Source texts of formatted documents
┌────────
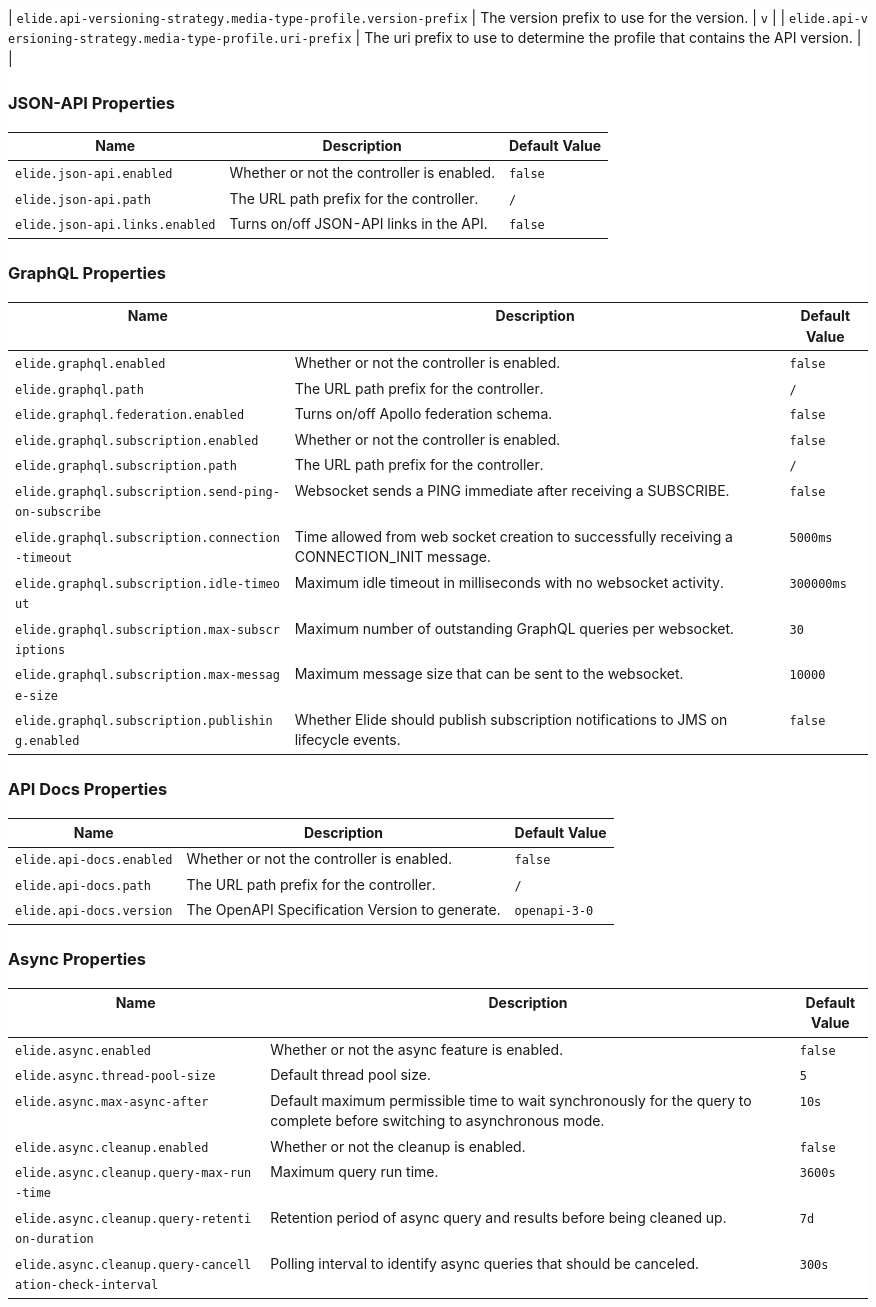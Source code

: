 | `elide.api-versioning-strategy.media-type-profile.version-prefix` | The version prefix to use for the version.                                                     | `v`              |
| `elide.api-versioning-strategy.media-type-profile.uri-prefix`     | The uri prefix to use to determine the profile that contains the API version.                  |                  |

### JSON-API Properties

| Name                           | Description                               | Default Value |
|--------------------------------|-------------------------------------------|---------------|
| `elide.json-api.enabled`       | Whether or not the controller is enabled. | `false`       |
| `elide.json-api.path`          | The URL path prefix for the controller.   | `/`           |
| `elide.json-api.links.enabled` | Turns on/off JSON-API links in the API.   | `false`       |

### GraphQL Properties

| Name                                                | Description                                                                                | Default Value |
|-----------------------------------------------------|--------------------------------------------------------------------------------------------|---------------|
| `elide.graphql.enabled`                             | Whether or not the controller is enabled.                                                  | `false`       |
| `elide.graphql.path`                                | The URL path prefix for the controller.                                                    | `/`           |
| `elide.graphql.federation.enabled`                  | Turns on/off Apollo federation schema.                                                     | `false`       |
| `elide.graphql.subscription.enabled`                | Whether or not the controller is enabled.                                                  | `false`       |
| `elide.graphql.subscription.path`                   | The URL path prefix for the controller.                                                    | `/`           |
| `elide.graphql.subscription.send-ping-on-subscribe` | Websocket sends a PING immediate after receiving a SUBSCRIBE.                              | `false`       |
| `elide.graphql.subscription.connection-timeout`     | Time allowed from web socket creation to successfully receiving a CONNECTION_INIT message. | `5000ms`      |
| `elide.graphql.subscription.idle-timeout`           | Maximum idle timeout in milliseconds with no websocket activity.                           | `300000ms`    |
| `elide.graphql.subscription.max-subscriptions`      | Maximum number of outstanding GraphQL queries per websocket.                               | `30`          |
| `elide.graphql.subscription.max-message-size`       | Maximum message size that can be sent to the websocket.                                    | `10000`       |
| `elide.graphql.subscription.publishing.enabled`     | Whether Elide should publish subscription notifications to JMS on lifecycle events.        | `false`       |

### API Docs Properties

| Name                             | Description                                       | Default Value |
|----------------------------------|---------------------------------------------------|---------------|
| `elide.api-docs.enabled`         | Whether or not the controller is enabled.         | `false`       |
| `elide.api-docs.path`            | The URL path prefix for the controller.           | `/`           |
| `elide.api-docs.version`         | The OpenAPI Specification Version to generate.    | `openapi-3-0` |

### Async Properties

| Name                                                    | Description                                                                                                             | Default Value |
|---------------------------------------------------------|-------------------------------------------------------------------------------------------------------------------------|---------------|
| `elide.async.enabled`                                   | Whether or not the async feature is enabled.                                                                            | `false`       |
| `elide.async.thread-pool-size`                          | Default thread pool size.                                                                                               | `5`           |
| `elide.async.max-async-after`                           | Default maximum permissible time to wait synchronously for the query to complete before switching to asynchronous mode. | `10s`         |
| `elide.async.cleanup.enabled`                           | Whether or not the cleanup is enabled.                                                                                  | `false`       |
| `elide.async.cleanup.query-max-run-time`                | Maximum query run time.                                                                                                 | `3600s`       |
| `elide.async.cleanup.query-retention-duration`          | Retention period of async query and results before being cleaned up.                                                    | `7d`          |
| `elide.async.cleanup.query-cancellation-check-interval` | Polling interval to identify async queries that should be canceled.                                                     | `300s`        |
└────────
┌────────
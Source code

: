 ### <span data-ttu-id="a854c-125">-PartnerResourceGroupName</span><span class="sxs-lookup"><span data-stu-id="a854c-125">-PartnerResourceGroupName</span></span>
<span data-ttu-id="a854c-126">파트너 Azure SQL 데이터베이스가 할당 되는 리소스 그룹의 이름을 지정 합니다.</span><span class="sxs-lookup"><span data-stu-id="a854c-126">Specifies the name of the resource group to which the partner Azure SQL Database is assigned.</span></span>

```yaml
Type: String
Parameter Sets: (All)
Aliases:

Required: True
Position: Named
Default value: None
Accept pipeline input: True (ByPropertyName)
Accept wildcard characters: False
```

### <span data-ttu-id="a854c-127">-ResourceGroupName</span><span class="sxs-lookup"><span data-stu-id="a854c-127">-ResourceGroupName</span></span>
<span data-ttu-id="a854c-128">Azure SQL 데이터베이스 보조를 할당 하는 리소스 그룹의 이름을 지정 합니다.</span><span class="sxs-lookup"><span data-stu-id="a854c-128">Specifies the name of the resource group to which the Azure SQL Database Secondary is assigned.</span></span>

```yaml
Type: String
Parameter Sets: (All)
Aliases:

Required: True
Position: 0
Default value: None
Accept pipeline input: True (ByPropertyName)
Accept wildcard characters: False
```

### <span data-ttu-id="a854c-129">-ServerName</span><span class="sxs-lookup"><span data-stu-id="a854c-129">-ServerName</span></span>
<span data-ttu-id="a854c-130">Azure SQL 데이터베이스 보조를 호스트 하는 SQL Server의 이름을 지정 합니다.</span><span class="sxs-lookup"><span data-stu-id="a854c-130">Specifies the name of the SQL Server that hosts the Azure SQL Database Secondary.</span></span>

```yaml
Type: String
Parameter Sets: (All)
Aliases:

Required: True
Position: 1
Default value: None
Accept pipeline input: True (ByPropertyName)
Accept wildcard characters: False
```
└────────
Determine the number of lines in the data that include the string "receiving". Only that number belongs in the answer.

Response box: 2